Ceph – pool nearfull

February 24, 2018 · 2 min read

Managing Director at Clyso

Ceph Version: Luminous 12.2.2 with Filestore and XFS

After more than 2 years, several OSDs on the productive Ceph cluster reported the error message:

** ERROR: osd init failed: (28) No space left on device

and terminated itself. Attempts to restart the OSD always ended with the same error message.

The Ceph cluster changed from HEALTH_OK to HEALTH_ERR status with the warning:

ceph osd near full

ceph pool near full

The superficial check with df -h sometimes showed 71% to 89% used disk space and no more files could be created in the file system.

No remount or unmount and mount has changed the situation.

The first suspicion was that the inode64 option for XFS might be missing, but this option was set. After closer examination of the internal statistics of the XFS file system with

xfs_db -r "-c freesp -s" /dev/sdd1

df -h

df -i

we chose the following solution:

First we stopped the recovery with

ceph osd set noout

so as not to fill the remaining OSDs any further.
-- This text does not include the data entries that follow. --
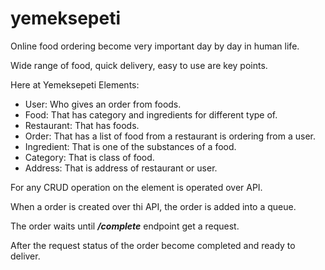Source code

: # yemeksepeti

Online food ordering become very important day by day in human life.

Wide range of food, quick delivery, easy to use are key points.

Here at Yemeksepeti Elements:
- User: Who gives an order from foods.
- Food: That has category and ingredients for different type of.
- Restaurant: That has foods.
- Order: That has a list of food from a restaurant is ordering from a user.
- Ingredient: That is one of the substances of a food.
- Category: That is class of food.
- Address: That is address of restaurant or user.



For any CRUD operation on the element is operated over API.

When a order is created over thi API, the order is added into a queue.

The order waits until ***/complete*** endpoint get a request.

After the request status of the order become completed and ready to deliver.

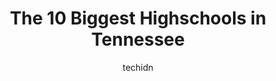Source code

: ---
layout: ampstory
image: https://i0.wp.com/paketmu.com/wp-content/uploads/2023/06/seymour-high-school-0-in-tennessee-1686366935.jpeg?resize=640,853
author: techidn
featured: false
description: Explore the diverse Highschool scene in Tennessee, home to an incredible selection of 10 establishments catering to every taste. Whether youre in search of iconic favorites or undiscovered 
title: The 10 Biggest Highschools in Tennessee
cover:
   title: The 10 Biggest Highschools in Tennessee
   subtitle: RICKPATE
   background: https://paketmu.com/wp-content/uploads/2023/06/seymour-high-school-0-in-tennessee-1686366935.jpeg

pages: 
 - layout: thirds
   top: <h1>#1 Lebanon High School</h1>
   bottom: "<p>As a retired teacher I find it horrifying that bullied students are not believed over bullies! If we promote that women should be believed over their abusers in the #meto</p>"
   background: https://paketmu.com/wp-content/uploads/2023/06/seymour-high-school-1-in-tennessee-1686366936.jpeg
   backgroundblur: true
 - layout: thirds
   top: <h1>#2 John Overton High School</h1>
   bottom: "<p>This school this year suck. The staff talk smart and sarcastic when u ask them about something. Like I literally walked asking where my child sign in the talked smart I w</p>"
   background: https://paketmu.com/wp-content/uploads/2023/06/seymour-high-school-2-in-tennessee-1686366936.jpeg
   cta:
      link: https://paketmu.com/the-10-biggest-highschools-in-tennessee/
      text: The 10 Biggest Highschools in Tennessee
 - layout: thirds
   top: <h1>#3 Riverdale High School</h1>
   bottom: "<p>Amazing fellow students, Ive rarely run into problems. Probably the most tolerate people, with little homophobia and racism. The teachers are fun and relaxed, less stric</p>"
   background: https://paketmu.com/wp-content/uploads/2023/06/seymour-high-school-3-in-tennessee-1686366937.jpeg
   cta:
      link: https://paketmu.com/the-10-biggest-highschools-in-tennessee/
      text: The 10 Biggest Highschools in Tennessee
 - layout: thirds
   top: <h1>#4 Franklin High School</h1>
   bottom: "<p>810 Hillsboro Rd, Franklin, TN 37064, United States</p>"
   background: https://images.unsplash.com/photo-1540457036297-448b6b99e91c?ixlib=rb-4.0.3&ixid=MnwxMjA3fDB8MHxwaG90by1wYWdlfHx8fGVufDB8fHx8&auto=format&fit=crop&w=640&h=853&q=80
   cta:
      link: https://paketmu.com/the-10-biggest-highschools-in-tennessee/
      text: The 10 Biggest Highschools in Tennessee
 - layout: thirds
   top: <h1>#5 Antioch High School</h1>
   bottom: "<p>1900 Hobson Pike, Antioch, TN 37013, United States</p>"
   background: https://images.unsplash.com/photo-1580610447943-1bfbef5efe07?ixlib=rb-4.0.3&ixid=MnwxMjA3fDB8MHxwaG90by1wYWdlfHx8fGVufDB8fHx8&auto=format&fit=crop&w=640&h=853&q=80
   cta:
      link: https://paketmu.com/the-10-biggest-highschools-in-tennessee/
      text: The 10 Biggest Highschools in Tennessee
 - layout: thirds
   top: <h1>#6 Blackman High School</h1>
   bottom: "<p>3956 Blaze Dr, Murfreesboro, TN 37128, United States</p>"
   background: https://images.unsplash.com/photo-1618556658017-fd9c732d1360?ixlib=rb-4.0.3&ixid=MnwxMjA3fDB8MHxwaG90by1wYWdlfHx8fGVufDB8fHx8&auto=format&fit=crop&w=640&h=853&q=80
   cta:
      link: https://paketmu.com/the-10-biggest-highschools-in-tennessee/
      text: The 10 Biggest Highschools in Tennessee
 - layout: thirds
   top: <h1>#7 Cordova High School</h1>
   bottom: "<p>1800 Berryhill Rd, Cordova, TN 38016, United States</p>"
   background: https://images.unsplash.com/photo-1462556791646-c201b8241a94?ixlib=rb-4.0.3&ixid=MnwxMjA3fDB8MHxwaG90by1wYWdlfHx8fGVufDB8fHx8&auto=format&fit=crop&w=640&h=853&q=80
   cta:
      link: https://paketmu.com/the-10-biggest-highschools-in-tennessee/
      text: The 10 Biggest Highschools in Tennessee
 - layout: thirds
   middle: Continue reading...
   background: https://images.unsplash.com/photo-1547366785-564103df7e13?ixlib=rb-4.0.3&ixid=MnwxMjA3fDB8MHxwaG90by1wYWdlfHx8fGVufDB8fHx8&auto=format&fit=crop&w=640&h=853&q=80
   cta:
      link: https://paketmu.com/the-10-biggest-highschools-in-tennessee/
      text: The 10 Biggest Highschools in Tennessee
      
---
We then automatically distributed the data on the remaining Ceph cluster according to usage with

ceph osd reweight-by-utilization

We then moved a single PG (important: always different PGs per OSD) from the affected OSD to /root to have additional space on the file system and started the OSDs.

In the next step, we deleted virtual machine images that were no longer required from our cloud environment.

It took some time for the blocked requests to clear and the system to resume normal operation.

Unfortunately, it was not possible for us to definitively clarify the cause.

However, as we are currently in the process of switching from Filestore to Bluestore, we will soon no longer need XFS.